» Work request:
Every line from the one holding "transformation of the" through the one holding "Software developer and" in the data below must be returned exactly, both ends included, with pictures left out and nothing else added.

» Data supplied:
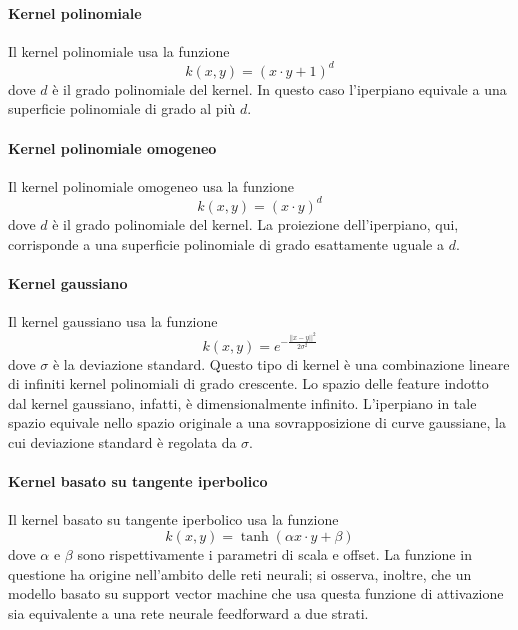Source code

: \documentclass[12pt]{report}
\theoremstyle{definition}
\begin{document}
\paragraph{Kernel polinomiale}
Il kernel polinomiale usa la funzione
\begin{equation}
    k(x,y) = (x \cdot y + 1)^d
\end{equation}
dove $d$ è il grado polinomiale del kernel.
In questo caso l'iperpiano equivale a una superficie polinomiale di grado al più $d$.

\paragraph{Kernel polinomiale omogeneo}
Il kernel polinomiale omogeneo usa la funzione
\begin{equation}
    k(x,y) = (x \cdot y)^d
\end{equation}
dove $d$ è il grado polinomiale del kernel. La proiezione dell'iperpiano, qui, corrisponde a una superficie polinomiale di grado esattamente uguale a $d$.

\paragraph{Kernel gaussiano}
Il kernel gaussiano usa la funzione
\begin{equation}
    k(x,y) = e^{-\frac{||x-y||^2}{2\sigma^2}}
\end{equation}
dove $\sigma$ è la deviazione standard. Questo tipo di kernel è una combinazione lineare di infiniti kernel polinomiali di grado crescente. Lo spazio delle feature indotto dal kernel gaussiano, infatti, è dimensionalmente infinito. L'iperpiano in tale spazio equivale nello spazio originale a una sovrapposizione di curve gaussiane, la cui deviazione standard è regolata da $\sigma$.

\paragraph{Kernel basato su tangente iperbolico}
Il kernel basato su tangente iperbolico usa la funzione
\begin{equation}
    k(x,y) = \tanh(\alpha x \cdot y + \beta)
\end{equation}
dove $\alpha$ e $\beta$ sono rispettivamente i parametri di scala e offset. La funzione in questione ha origine nell'ambito delle reti neurali; si osserva, inoltre, che un modello basato su support vector machine che usa questa funzione di attivazione sia equivalente a una rete neurale feedforward a due strati.
\end{document}

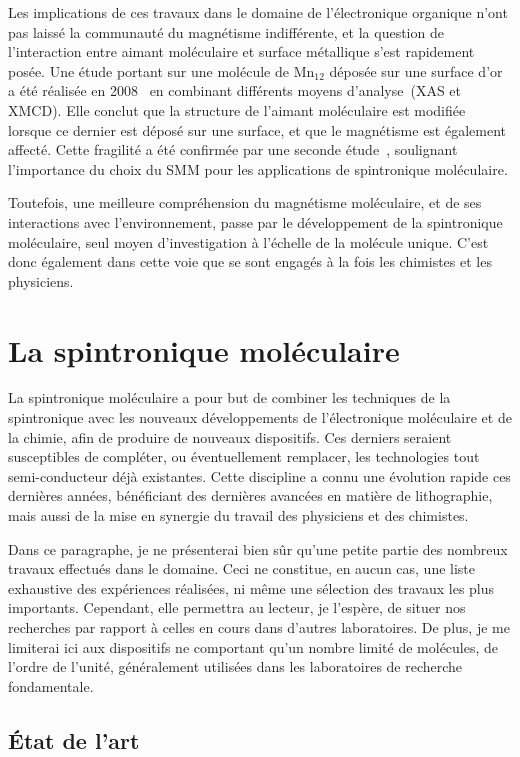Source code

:Les implications de ces travaux dans le domaine de l'électronique organique n'ont pas laissé la communauté du magnétisme indifférente, et la question de l'interaction entre aimant moléculaire et surface métallique s'est rapidement posée. Une étude portant sur une molécule de Mn$_{12}$ déposée sur une surface d'or a été réalisée en 2008~\cite{Mannini2008} en combinant différents moyens d'analyse~(XAS et XMCD). Elle conclut que la structure de l'aimant moléculaire est modifiée lorsque ce dernier est déposé sur une surface, et que le magnétisme est également affecté. Cette fragilité a été confirmée par une seconde étude~\cite{Mannini2009}, soulignant l'importance du choix du SMM pour les applications de spintronique moléculaire.

Toutefois, une meilleure compréhension du magnétisme moléculaire, et de ses interactions avec l’environnement, passe par le développement de la spintronique moléculaire, seul moyen d'investigation à l'échelle de la molécule unique. C'est donc également dans cette voie que se sont engagés à la fois les chimistes et les physiciens.


\section{La spintronique moléculaire}
La spintronique moléculaire a pour but de combiner les techniques de la spintronique avec les nouveaux développements de l'électronique moléculaire et de la chimie, afin de produire de nouveaux dispositifs. Ces derniers seraient susceptibles de compléter, ou éventuellement remplacer, les technologies tout semi-conducteur déjà existantes. Cette discipline a connu une évolution rapide ces dernières années, bénéficiant des dernières avancées en matière de lithographie, mais aussi de la mise en synergie du travail des physiciens et des chimistes. 

Dans ce paragraphe, je ne présenterai bien sûr qu'une petite partie des nombreux travaux effectués dans le domaine. Ceci ne constitue, en aucun cas, une liste exhaustive des expériences réalisées, ni m\^eme une sélection des travaux les plus importants. Cependant, elle permettra au lecteur, je l'espère, de situer nos recherches par rapport à celles en cours dans d'autres laboratoires. De plus, je me limiterai ici aux dispositifs ne comportant qu'un nombre limité de molécules, de l'ordre de l'unité, généralement utilisées dans les laboratoires de recherche fondamentale.
\subsection{État de l'art}

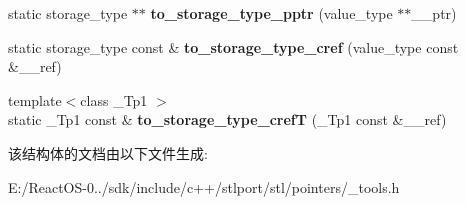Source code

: \begin{DoxyCompactItemize}
static storage\+\_\+type $\ast$$\ast$ {\bfseries to\+\_\+storage\+\_\+type\+\_\+pptr} (value\+\_\+type $\ast$$\ast$\+\_\+\+\_\+ptr)
\item 
\mbox{\label{struct___cast_traits_a0dba9393cb229309b9a8fabab75ebb15}} 
static storage\+\_\+type const  \& {\bfseries to\+\_\+storage\+\_\+type\+\_\+cref} (value\+\_\+type const \&\+\_\+\+\_\+ref)
\item 
\mbox{\label{struct___cast_traits_a6088023a23cdba3d8eb8677746d26782}} 
{\footnotesize template$<$class \+\_\+\+Tp1 $>$ }\\static \+\_\+\+Tp1 const  \& {\bfseries to\+\_\+storage\+\_\+type\+\_\+crefT} (\+\_\+\+Tp1 const \&\+\_\+\+\_\+ref)
\end{DoxyCompactItemize}


该结构体的文档由以下文件生成\+:\begin{DoxyCompactItemize}
\item 
E\+:/\+React\+O\+S-\/0../sdk/include/c++/stlport/stl/pointers/\+\_\+tools.\+h\end{DoxyCompactItemize}
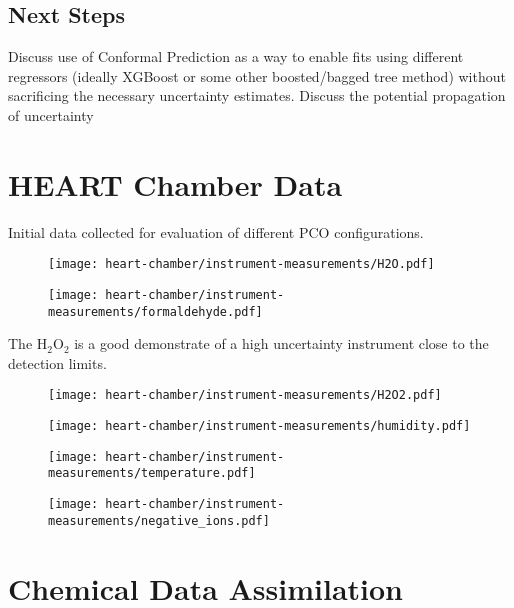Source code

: \subsection{Next Steps}

Discuss use of Conformal Prediction as a way to enable fits using different regressors (ideally XGBoost or some other boosted/bagged tree method) without sacrificing the necessary uncertainty estimates. Discuss the potential propagation of uncertainty


\section{HEART Chamber Data}

Initial data collected for evaluation of different PCO configurations.

\begin{figure}[h]
  \centering
  \texttt{[image: heart-chamber/instrument-measurements/H2O.pdf]}
\end{figure}

\begin{figure}[h]
  \centering
  \texttt{[image: heart-chamber/instrument-measurements/formaldehyde.pdf]}
\end{figure}


The $\mathrm{H_2O_2}$ is a good demonstrate of a high uncertainty instrument close to the detection limits.
\begin{figure}[h]
  \centering
  \texttt{[image: heart-chamber/instrument-measurements/H2O2.pdf]}
\end{figure}

\begin{figure}[h]
  \centering
  \texttt{[image: heart-chamber/instrument-measurements/humidity.pdf]}
\end{figure}

\begin{figure}[h]
  \centering
  \texttt{[image: heart-chamber/instrument-measurements/temperature.pdf]}
\end{figure}

\begin{figure}[h]
  \centering
  \texttt{[image: heart-chamber/instrument-measurements/negative\_ions.pdf]}
\end{figure}


\section{Chemical Data Assimilation}

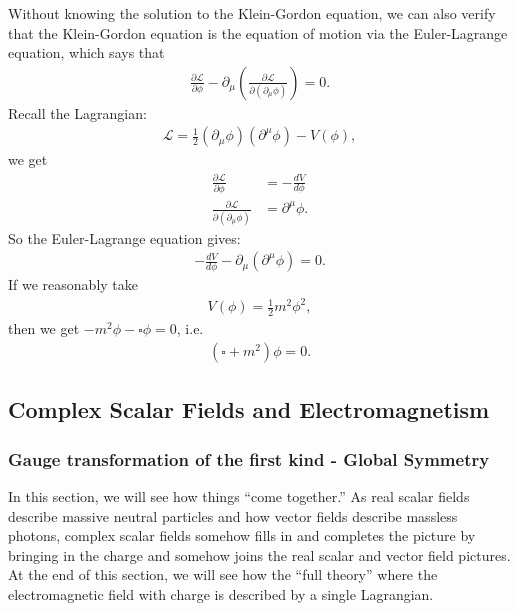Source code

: \documentclass[a4paper,11pt]{article}
\numberwithin{equation}{section}
\theoremstyle{definition}
\newcommand{\p}{\partial}
\newcommand{\lag}{\mathcal{L}}
\begin{document}
Without knowing the solution to the Klein-Gordon equation, we can also verify that the Klein-Gordon equation is the equation of motion via the Euler-Lagrange equation, which says that
\begin{align}
\frac{\p \lag}{\p \phi} - \p_\mu\left( \frac{\p \lag}{\p(\p_\mu \phi)} \right) = 0.
\end{align}
Recall the Lagrangian:
\begin{align}
\lag = \frac{1}{2}(\p_\mu\phi)(\p^\mu\phi) - V(\phi),
\end{align}
we get
\begin{align}
\frac{\p\lag}{\p\phi} &= -\frac{dV}{d\phi}\\
\frac{\p\lag}{\p(\p_\mu\phi)} &= \p^\mu\phi.
\end{align}
So the Euler-Lagrange equation gives:
\begin{align}
-\frac{dV}{d\phi} - \p_\mu(\p^\mu\phi) = 0.
\end{align}
If we reasonably take
\begin{align}
V(\phi) = \frac{1}{2}m^2\phi^2,
\end{align}
then we get $-m^2\phi - \square \phi = 0$, i.e.
\begin{align}
(\square + m^2)\phi = 0.
\end{align}



\subsection{Complex Scalar Fields and Electromagnetism}
\subsubsection{Gauge transformation of the first kind - Global Symmetry}
In this section, we will see how things ``come together.'' As real scalar fields describe massive neutral particles and how vector fields describe massless photons, complex scalar fields somehow fills in and completes the picture by bringing in the charge and somehow joins the real scalar and vector field pictures. At the end of this section, we will see how the ``full theory'' where the electromagnetic field with charge is described by a single Lagrangian. \\
\end{document}
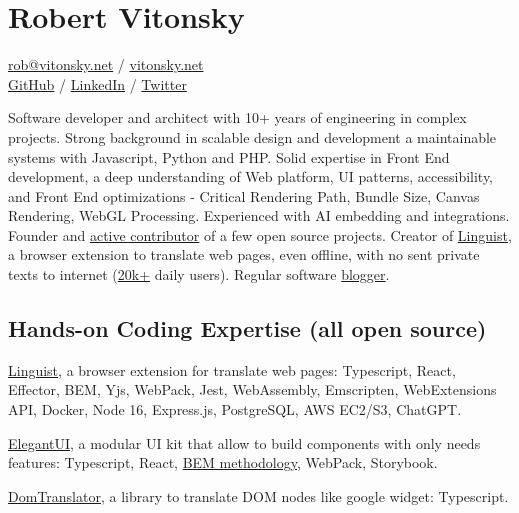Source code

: \documentclass{vitonsky}
\begin{document}
\vitonskyPrintPhoto{}

\section*{\Large{Robert Vitonsky}}

\href{mailto:rob@vitonsky.net}{rob@vitonsky.net} / \href{https://vitonsky.net}{vitonsky.net}\\%
\href{https://github.com/vitonsky}{GitHub} /
\href{https://www.linkedin.com/in/vitonsky}{LinkedIn} /
\href{https://twitter.com/intent/follow?screen_name=rvitonsky}{Twitter}

\vspace*{12pt}

Software developer and architect with 10+ years of engineering in complex projects. Strong background in scalable design and development a maintainable systems with Javascript, Python and PHP. Solid expertise in Front End development, a deep understanding of Web platform, UI patterns, accessibility, and Front End optimizations - Critical Rendering Path, Bundle Size, Canvas Rendering, WebGL Processing. Experienced with AI embedding and integrations. Founder and \href{https://github.com/vitonsky}{active contributor} of a few open source projects. Creator of \href{https://github.com/translate-tools/linguist}{Linguist}, a browser extension to translate web pages, even offline, with no sent private texts to internet (\href{https://github.com/translate-tools/linguist}{20k+} daily users). Regular software \href{https://vitonsky.net/}{blogger}.

\subsection*{Hands-on Coding Expertise (all open source)}

\href{https://github.com/translate-tools/linguist}{Linguist}, a browser
extension for translate web pages: Typescript, React, Effector, BEM,
Yjs, WebPack, Jest, WebAssembly, Emscripten, WebExtensions API, Docker,
Node 16, Express.js, PostgreSQL, AWS EC2/S3, ChatGPT.

\href{https://github.com/vitonsky/react-elegant-ui}{ElegantUI}, a
modular UI kit that allow to build components with only needs features:
Typescript, React, \href{https://en.bem.info/methodology/quick-start/}{BEM methodology},
WebPack, Storybook.

\href{https://github.com/translate-tools/domtranslator}{DomTranslator}, a library to translate DOM nodes like google widget: Typescript.
\end{document}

» Answer to this exercise:
\subsubsection{Gauge transformation of the first kind - Global Symmetry}
In this section, we will see how things ``come together.'' As real scalar fields describe massive neutral particles and how vector fields describe massless photons, complex scalar fields somehow fills in and completes the picture by bringing in the charge and somehow joins the real scalar and vector field pictures. At the end of this section, we will see how the ``full theory'' where the electromagnetic field with charge is described by a single Lagrangian. \\
\end{document}
Source code

: \documentclass{vitonsky}
\begin{document}
\vitonskyPrintPhoto{}

\section*{\Large{Robert Vitonsky}}

\href{mailto:rob@vitonsky.net}{rob@vitonsky.net} / \href{https://vitonsky.net}{vitonsky.net}\\%
\href{https://github.com/vitonsky}{GitHub} /
\href{https://www.linkedin.com/in/vitonsky}{LinkedIn} /
\href{https://twitter.com/intent/follow?screen_name=rvitonsky}{Twitter}

\vspace*{12pt}

Software developer and architect with 10+ years of engineering in complex projects. Strong background in scalable design and development a maintainable systems with Javascript, Python and PHP. Solid expertise in Front End development, a deep understanding of Web platform, UI patterns, accessibility, and Front End optimizations - Critical Rendering Path, Bundle Size, Canvas Rendering, WebGL Processing. Experienced with AI embedding and integrations. Founder and \href{https://github.com/vitonsky}{active contributor} of a few open source projects. Creator of \href{https://github.com/translate-tools/linguist}{Linguist}, a browser extension to translate web pages, even offline, with no sent private texts to internet (\href{https://github.com/translate-tools/linguist}{20k+} daily users). Regular software \href{https://vitonsky.net/}{blogger}.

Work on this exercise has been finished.